__THE PROBLEM__. Starting at the top of the listing, extract every line up to and including the one with "Произвели замену системы". Pictures stay out of the copy.

__INPUT MATERIAL__.
* * * * * * * * *
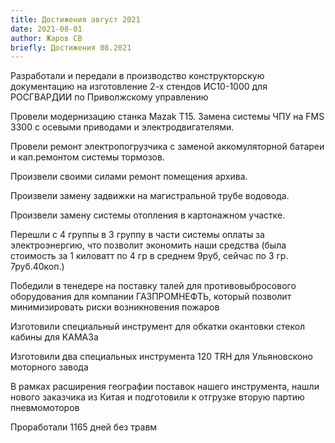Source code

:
 ```yaml
---
title: Достижения август 2021
date: 2021-08-01
author: Жаров СВ
briefly: Достижения 08.2021
---
```


Разработали и передали в производство конструкторскую документацию на изготовление 2-х стендов ИС10-1000 для РОСГВАРДИИ  по Приволжскому управлению

Провели модернизацию станка Mazak T15. Замена системы ЧПУ на FMS 3300 с осевыми приводами и электродвигателями.

Провели ремонт электропогрузчика с заменой аккомуляторной батареи и кап.ремонтом системы тормозов.                       

Произвели своими силами ремонт помещения архива.

Произвели замену задвижки на магистральной трубе водовода.

Произвели замену системы отопления в картонажном участке.

Перешли с 4 группы  в 3 группу в части системы оплаты за электроэнергию,  что позволит экономить наши средства (была стоимость за  1 киловатт по 4 гр в среднем 9руб, сейчас по 3 гр. 7руб.40коп.)    

Победили в тенедере на поставку талей для противовыбросового оборудования  для компании ГАЗПРОМНЕФТЬ, который позволит минимизировать риски возникновения пожаров

Изготовили специальный инструмент для обкатки окантовки стекол кабины для  КАМАЗа

Изготовили два специальных инструмента 120 TRH для Ульяновсконо моторного завода

В рамках расширения географии поставок нашего инструмента, нашли нового заказчика из Китая и подготовили к отгрузке вторую партию пневмомоторов
 
Проработали 1165 дней  без травм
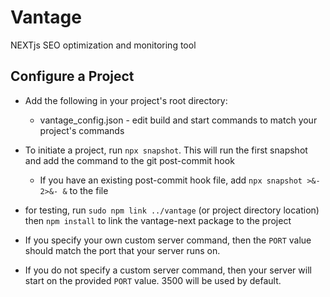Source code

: # Vantage
NEXTjs SEO optimization and monitoring tool

## Configure a Project
* Add the following in your project's root directory:
  * vantage_config.json - edit build and start commands to match your project's commands
* To initiate a project, run ```npx snapshot```. This will run the first snapshot and add the command to the git post-commit hook
  * If you have an existing post-commit hook file, add ```npx snapshot >&- 2>&- &``` to the file
* for testing, run ```sudo npm link ../vantage``` (or project directory location) then ```npm install``` to link the vantage-next package to the project

* If you specify your own custom server command, then the ```PORT``` value should match the port that your server runs on.
* If you do not specify a custom server command, then your server will start on the provided ```PORT``` value.  3500 will be used by default.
* * * * * * * * *
__SOLUTION__.
Source code

:
 ```yaml
---
title: Достижения август 2021
date: 2021-08-01
author: Жаров СВ
briefly: Достижения 08.2021
---
```


Разработали и передали в производство конструкторскую документацию на изготовление 2-х стендов ИС10-1000 для РОСГВАРДИИ  по Приволжскому управлению

Провели модернизацию станка Mazak T15. Замена системы ЧПУ на FMS 3300 с осевыми приводами и электродвигателями.

Провели ремонт электропогрузчика с заменой аккомуляторной батареи и кап.ремонтом системы тормозов.                       

Произвели своими силами ремонт помещения архива.

Произвели замену задвижки на магистральной трубе водовода.

Произвели замену системы отопления в картонажном участке.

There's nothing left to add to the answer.